[Data entries]

___

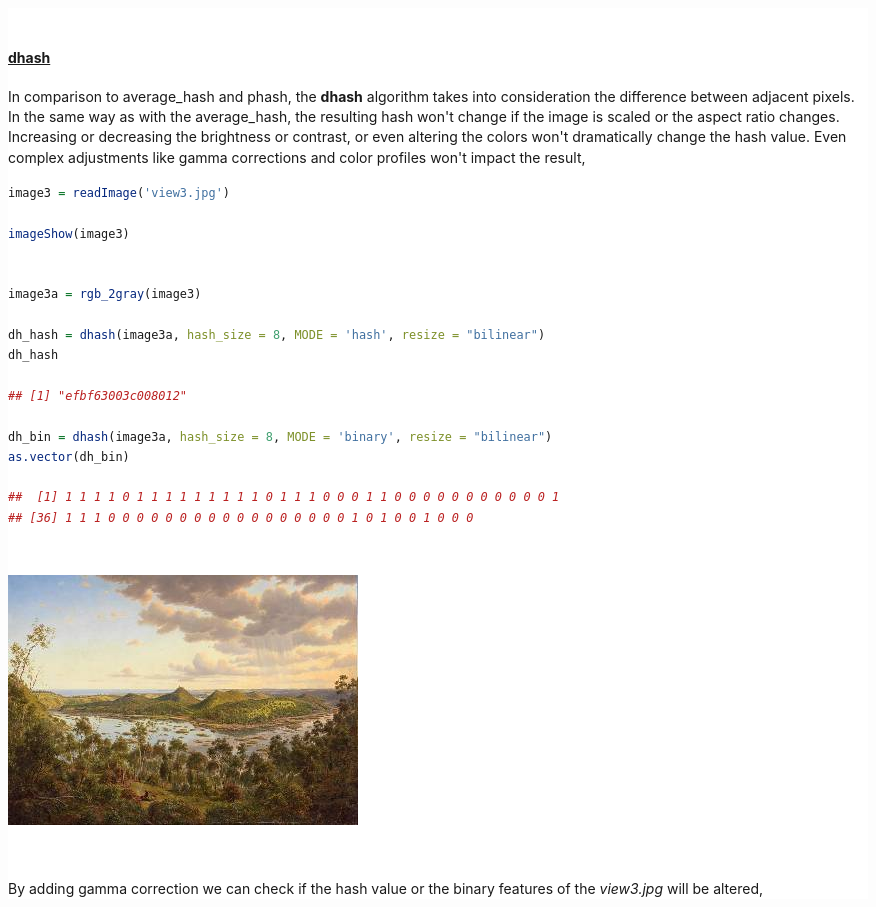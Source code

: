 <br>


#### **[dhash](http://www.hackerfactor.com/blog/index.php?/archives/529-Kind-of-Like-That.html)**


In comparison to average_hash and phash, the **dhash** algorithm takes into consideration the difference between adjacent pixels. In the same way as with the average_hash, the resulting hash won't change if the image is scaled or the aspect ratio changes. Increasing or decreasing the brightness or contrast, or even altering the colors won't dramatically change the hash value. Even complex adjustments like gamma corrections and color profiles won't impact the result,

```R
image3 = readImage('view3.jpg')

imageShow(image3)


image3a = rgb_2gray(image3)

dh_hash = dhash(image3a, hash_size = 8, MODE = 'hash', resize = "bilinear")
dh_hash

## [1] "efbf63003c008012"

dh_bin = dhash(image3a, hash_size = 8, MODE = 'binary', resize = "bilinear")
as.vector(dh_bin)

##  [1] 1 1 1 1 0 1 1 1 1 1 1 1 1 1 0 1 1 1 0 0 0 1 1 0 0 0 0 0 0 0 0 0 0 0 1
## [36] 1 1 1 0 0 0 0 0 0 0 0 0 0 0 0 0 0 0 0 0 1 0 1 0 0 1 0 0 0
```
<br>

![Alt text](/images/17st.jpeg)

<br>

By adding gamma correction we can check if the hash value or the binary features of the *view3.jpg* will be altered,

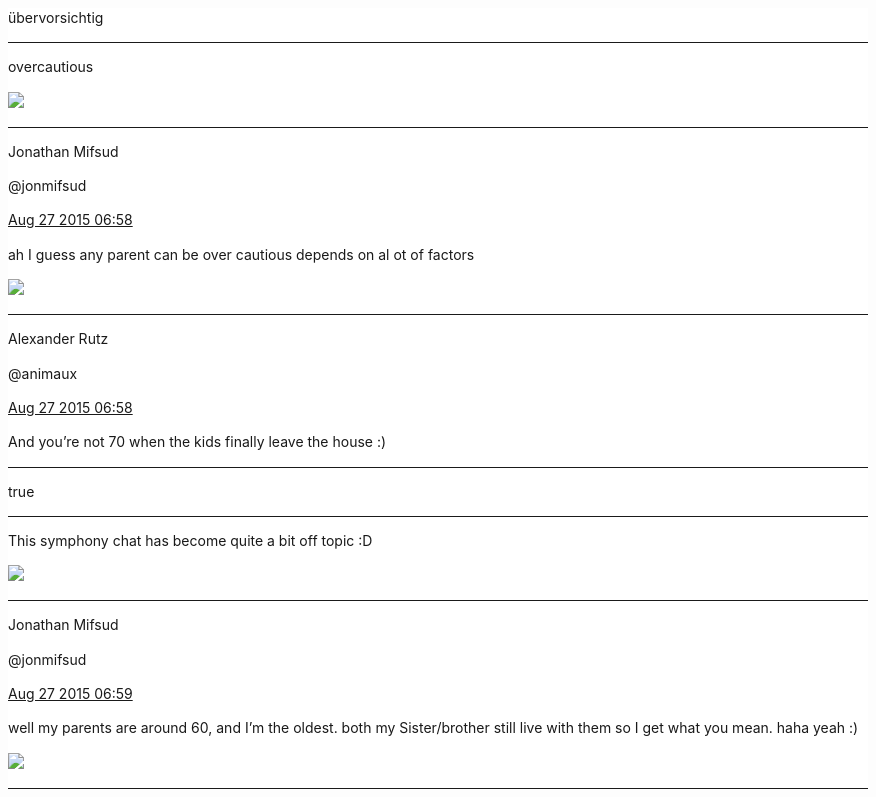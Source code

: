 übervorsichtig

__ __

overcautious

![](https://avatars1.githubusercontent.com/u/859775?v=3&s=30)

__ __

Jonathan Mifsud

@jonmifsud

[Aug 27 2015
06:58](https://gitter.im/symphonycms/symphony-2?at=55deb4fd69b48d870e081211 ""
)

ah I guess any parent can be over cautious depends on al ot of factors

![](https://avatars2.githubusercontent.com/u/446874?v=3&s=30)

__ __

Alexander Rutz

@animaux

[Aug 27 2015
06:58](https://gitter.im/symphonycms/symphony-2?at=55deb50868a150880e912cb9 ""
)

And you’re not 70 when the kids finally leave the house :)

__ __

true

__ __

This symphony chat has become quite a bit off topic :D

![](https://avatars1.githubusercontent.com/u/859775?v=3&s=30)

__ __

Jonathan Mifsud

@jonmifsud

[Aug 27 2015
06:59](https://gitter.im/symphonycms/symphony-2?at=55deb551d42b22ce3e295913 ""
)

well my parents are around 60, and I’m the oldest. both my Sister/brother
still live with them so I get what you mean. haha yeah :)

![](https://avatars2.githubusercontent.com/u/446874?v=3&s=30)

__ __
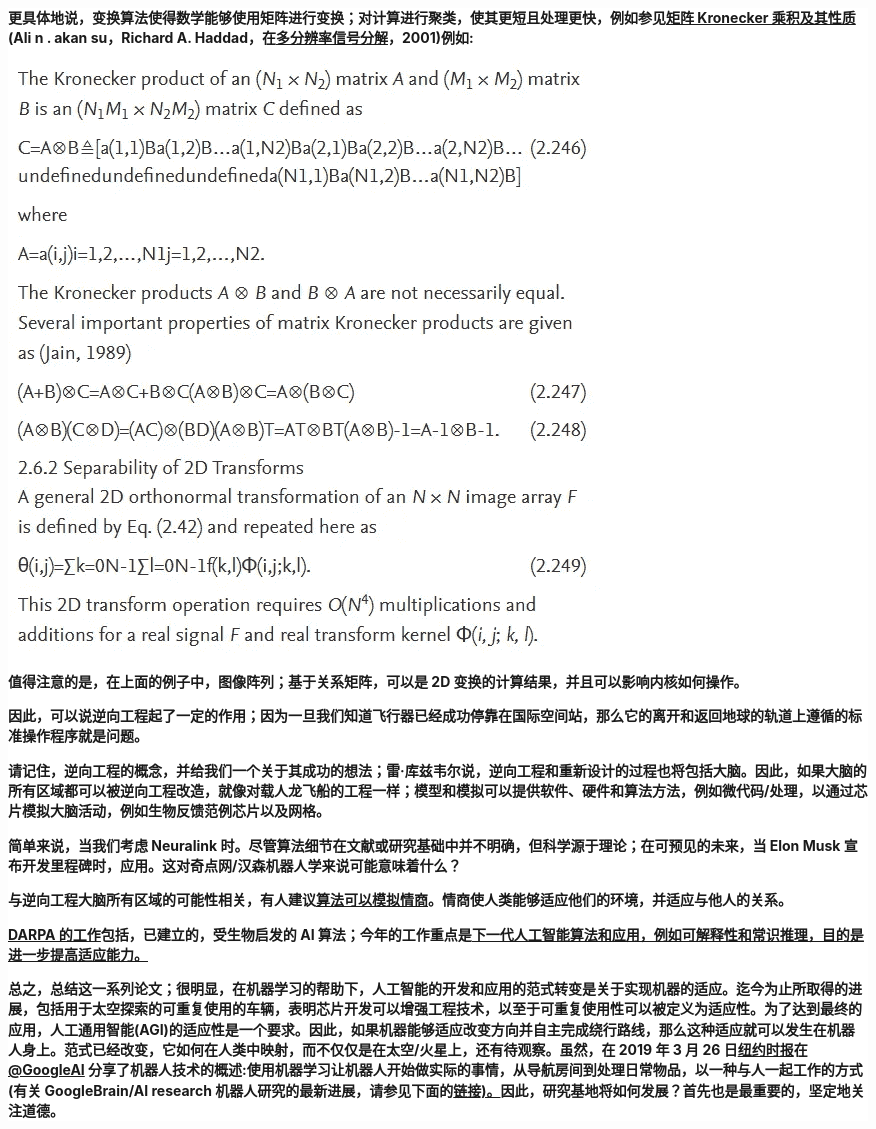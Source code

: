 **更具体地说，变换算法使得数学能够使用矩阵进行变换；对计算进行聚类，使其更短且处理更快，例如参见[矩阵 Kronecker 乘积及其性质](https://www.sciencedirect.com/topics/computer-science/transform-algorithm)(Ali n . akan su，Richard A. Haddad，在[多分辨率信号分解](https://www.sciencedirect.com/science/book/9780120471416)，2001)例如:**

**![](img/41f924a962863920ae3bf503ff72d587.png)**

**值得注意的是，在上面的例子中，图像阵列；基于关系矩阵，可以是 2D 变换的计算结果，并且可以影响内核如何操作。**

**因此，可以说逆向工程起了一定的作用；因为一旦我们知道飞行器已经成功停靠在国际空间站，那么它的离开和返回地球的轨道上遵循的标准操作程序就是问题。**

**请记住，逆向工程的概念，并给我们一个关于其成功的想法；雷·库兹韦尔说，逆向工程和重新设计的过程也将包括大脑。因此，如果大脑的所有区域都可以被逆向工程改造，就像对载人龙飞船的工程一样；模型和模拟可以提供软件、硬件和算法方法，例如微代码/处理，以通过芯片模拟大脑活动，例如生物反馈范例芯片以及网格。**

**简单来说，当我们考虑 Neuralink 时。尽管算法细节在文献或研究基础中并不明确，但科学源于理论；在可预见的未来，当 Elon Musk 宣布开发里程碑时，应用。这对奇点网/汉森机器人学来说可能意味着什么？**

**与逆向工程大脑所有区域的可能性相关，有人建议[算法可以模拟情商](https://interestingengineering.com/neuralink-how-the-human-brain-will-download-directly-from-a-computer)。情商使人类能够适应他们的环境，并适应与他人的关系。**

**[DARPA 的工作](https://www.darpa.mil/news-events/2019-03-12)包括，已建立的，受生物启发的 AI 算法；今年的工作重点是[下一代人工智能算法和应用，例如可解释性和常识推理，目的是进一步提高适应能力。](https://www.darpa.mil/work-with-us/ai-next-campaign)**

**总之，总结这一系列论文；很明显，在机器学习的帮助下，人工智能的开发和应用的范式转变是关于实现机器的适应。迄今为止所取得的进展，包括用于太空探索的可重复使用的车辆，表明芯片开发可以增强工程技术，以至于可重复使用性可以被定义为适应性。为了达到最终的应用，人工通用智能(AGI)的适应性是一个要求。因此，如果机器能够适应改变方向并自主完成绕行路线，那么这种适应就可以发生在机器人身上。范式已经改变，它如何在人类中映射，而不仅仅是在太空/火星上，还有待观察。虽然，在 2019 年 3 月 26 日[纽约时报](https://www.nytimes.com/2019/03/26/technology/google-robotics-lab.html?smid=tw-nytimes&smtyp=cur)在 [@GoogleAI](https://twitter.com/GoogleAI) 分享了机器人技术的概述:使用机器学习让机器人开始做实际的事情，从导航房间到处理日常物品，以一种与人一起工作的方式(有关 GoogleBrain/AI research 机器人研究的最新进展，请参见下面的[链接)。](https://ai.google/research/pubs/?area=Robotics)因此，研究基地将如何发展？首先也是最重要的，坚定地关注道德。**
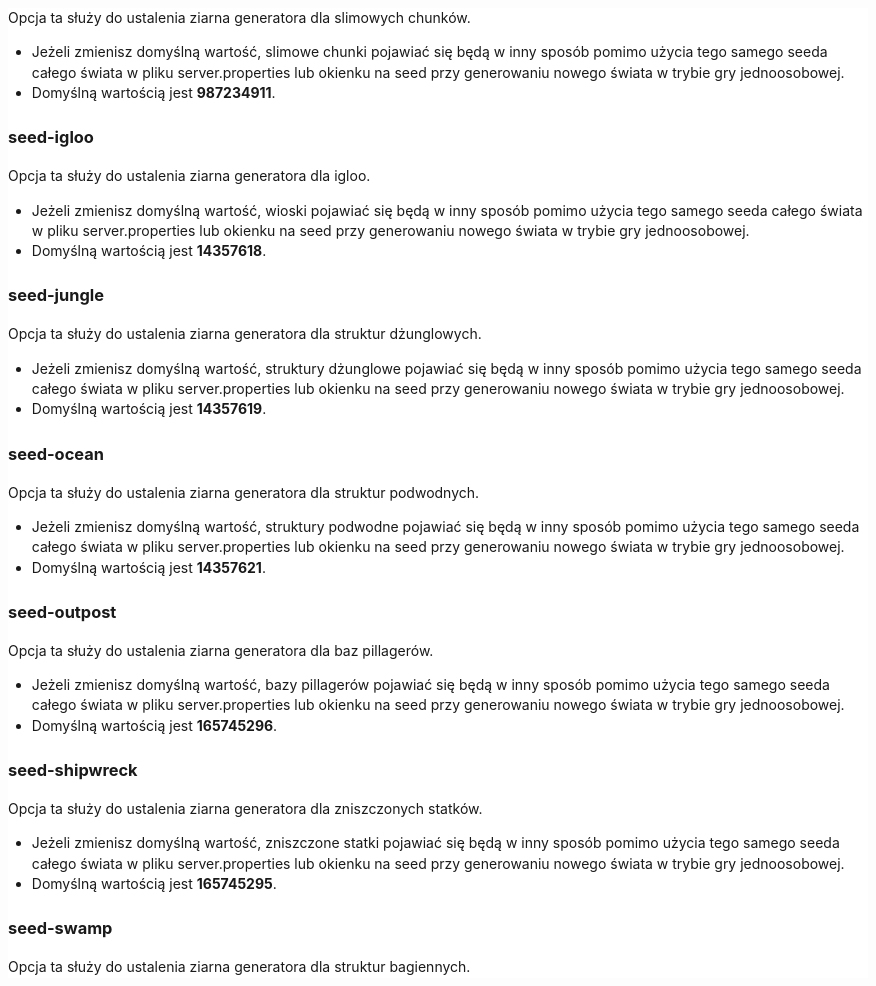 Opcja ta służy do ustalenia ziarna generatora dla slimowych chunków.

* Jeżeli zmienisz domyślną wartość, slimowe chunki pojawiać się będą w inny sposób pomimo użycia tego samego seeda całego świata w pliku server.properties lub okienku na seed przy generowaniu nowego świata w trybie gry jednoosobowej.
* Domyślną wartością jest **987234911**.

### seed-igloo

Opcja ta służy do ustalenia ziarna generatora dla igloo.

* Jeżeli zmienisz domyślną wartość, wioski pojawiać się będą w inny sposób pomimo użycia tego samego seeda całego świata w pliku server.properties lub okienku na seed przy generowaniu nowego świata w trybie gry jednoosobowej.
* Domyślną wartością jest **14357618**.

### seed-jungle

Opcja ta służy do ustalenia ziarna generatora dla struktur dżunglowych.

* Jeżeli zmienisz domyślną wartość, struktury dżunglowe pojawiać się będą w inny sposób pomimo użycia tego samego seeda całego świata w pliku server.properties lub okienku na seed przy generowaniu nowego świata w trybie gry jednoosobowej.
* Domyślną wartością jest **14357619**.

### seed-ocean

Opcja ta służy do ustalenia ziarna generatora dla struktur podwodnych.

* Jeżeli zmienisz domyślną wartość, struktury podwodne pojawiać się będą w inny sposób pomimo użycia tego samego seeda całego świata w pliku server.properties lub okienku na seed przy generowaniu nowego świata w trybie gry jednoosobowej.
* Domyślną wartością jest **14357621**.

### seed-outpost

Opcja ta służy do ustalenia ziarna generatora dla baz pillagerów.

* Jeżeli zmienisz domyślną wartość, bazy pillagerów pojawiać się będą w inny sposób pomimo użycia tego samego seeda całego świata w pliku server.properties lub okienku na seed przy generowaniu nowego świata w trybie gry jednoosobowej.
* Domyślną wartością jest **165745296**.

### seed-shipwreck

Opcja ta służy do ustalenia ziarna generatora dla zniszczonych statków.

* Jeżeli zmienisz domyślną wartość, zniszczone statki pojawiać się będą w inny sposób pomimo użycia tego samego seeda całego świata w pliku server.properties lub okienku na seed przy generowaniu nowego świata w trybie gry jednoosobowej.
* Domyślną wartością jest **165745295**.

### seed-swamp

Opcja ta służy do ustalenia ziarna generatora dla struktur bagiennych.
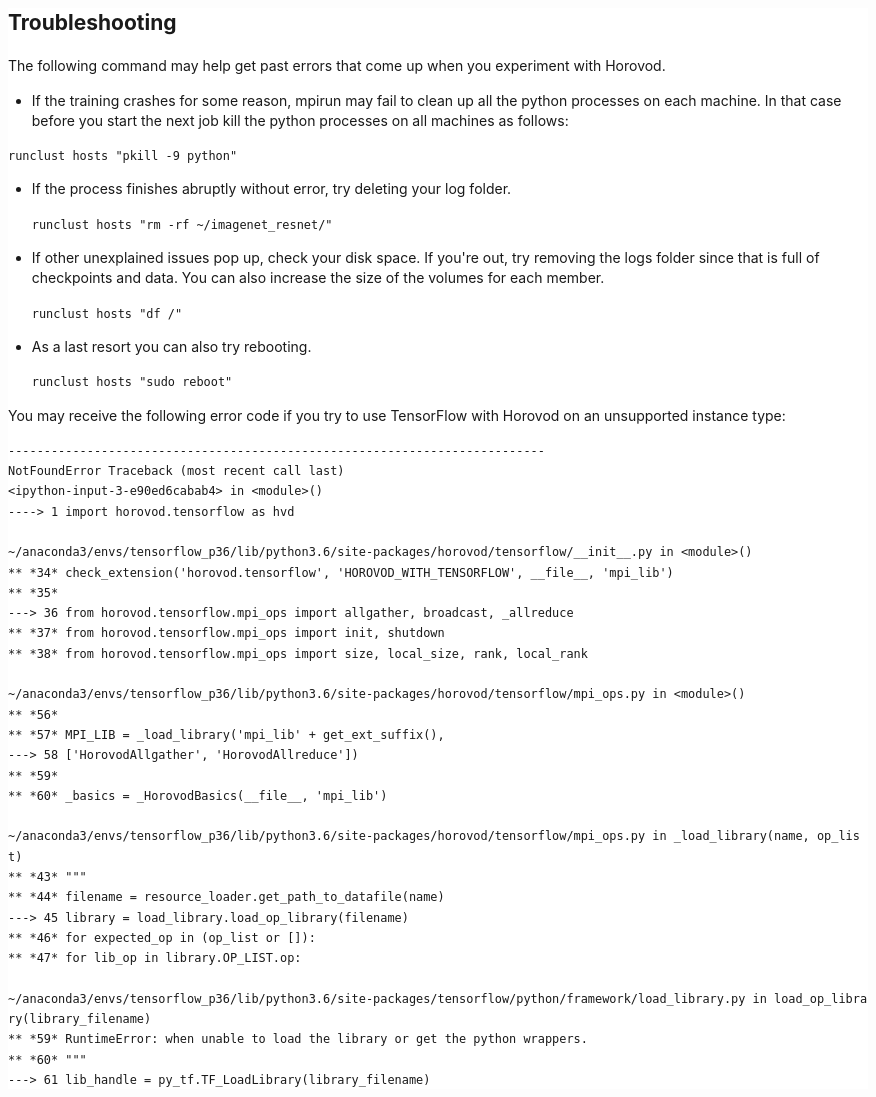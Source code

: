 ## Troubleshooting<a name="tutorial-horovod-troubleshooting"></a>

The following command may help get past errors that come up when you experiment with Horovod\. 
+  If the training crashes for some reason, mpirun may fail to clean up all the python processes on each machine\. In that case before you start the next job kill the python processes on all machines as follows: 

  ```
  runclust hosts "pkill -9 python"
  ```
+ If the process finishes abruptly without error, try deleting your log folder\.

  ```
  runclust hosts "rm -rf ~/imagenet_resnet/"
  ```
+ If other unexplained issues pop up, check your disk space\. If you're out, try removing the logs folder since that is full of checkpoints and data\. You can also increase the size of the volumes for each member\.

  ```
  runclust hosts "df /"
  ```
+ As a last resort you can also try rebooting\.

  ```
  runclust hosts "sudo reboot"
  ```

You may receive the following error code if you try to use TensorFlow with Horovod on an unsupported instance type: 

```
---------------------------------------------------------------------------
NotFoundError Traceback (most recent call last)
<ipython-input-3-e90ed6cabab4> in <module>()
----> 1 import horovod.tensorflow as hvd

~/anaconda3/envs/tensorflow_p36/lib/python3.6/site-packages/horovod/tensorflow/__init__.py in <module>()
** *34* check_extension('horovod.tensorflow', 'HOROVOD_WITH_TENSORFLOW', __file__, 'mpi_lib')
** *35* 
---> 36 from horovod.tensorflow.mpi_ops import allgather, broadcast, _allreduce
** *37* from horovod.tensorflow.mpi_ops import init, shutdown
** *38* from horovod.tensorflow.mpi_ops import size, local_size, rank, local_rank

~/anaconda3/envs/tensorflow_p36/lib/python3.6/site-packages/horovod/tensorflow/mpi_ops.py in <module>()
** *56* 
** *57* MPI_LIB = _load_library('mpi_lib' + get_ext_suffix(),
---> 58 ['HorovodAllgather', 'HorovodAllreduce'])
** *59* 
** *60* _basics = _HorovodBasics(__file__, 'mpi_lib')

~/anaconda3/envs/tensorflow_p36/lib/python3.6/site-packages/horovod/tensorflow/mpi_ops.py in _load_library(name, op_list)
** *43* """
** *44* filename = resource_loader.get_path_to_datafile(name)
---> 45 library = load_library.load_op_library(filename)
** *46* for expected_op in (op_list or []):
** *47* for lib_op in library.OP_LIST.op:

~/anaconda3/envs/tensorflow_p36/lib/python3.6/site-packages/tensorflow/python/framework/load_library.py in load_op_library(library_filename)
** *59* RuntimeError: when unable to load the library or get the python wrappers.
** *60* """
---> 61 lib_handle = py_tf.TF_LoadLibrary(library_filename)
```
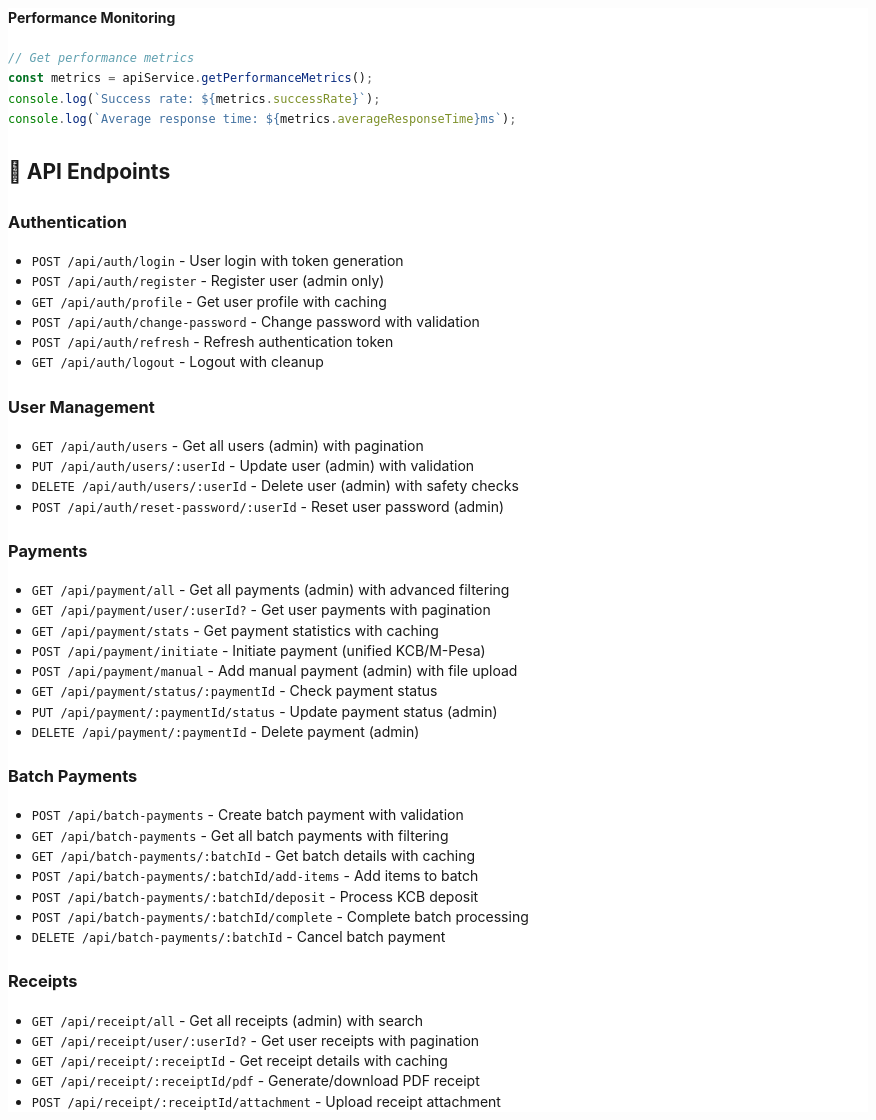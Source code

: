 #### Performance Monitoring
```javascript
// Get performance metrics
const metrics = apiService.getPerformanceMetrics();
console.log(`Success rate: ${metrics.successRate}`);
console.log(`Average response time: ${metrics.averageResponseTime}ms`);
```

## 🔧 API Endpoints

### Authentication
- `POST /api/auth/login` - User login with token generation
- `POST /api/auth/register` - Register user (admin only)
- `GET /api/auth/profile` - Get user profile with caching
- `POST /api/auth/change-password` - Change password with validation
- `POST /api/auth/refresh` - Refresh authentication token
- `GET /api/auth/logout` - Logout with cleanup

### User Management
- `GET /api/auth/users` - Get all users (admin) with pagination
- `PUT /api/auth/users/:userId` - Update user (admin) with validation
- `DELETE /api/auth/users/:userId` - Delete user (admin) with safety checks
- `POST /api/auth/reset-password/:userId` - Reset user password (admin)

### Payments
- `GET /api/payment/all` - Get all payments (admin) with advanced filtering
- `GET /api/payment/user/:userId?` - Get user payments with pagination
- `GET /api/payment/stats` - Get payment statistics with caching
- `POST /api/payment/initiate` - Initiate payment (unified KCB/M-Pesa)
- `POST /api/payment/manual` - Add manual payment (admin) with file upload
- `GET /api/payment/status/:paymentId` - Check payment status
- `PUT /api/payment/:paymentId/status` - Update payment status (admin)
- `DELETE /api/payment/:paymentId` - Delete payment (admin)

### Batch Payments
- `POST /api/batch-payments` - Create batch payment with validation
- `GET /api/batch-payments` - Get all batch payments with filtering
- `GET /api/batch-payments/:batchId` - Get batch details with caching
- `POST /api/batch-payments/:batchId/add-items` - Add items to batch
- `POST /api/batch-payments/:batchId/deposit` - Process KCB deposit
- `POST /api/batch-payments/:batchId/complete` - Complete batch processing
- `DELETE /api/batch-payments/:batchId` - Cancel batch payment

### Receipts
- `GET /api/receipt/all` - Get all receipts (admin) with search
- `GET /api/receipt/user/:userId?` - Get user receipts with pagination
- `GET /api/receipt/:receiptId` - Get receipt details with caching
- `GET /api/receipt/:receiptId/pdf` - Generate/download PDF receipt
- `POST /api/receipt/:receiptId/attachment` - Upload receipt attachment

___

From the entries above, return each line with the word "jest" in it.

* Domyślną wartością jest **987234911**.
* Domyślną wartością jest **14357618**.
* Domyślną wartością jest **14357619**.
* Domyślną wartością jest **14357621**.
* Domyślną wartością jest **165745296**.
* Domyślną wartością jest **165745295**.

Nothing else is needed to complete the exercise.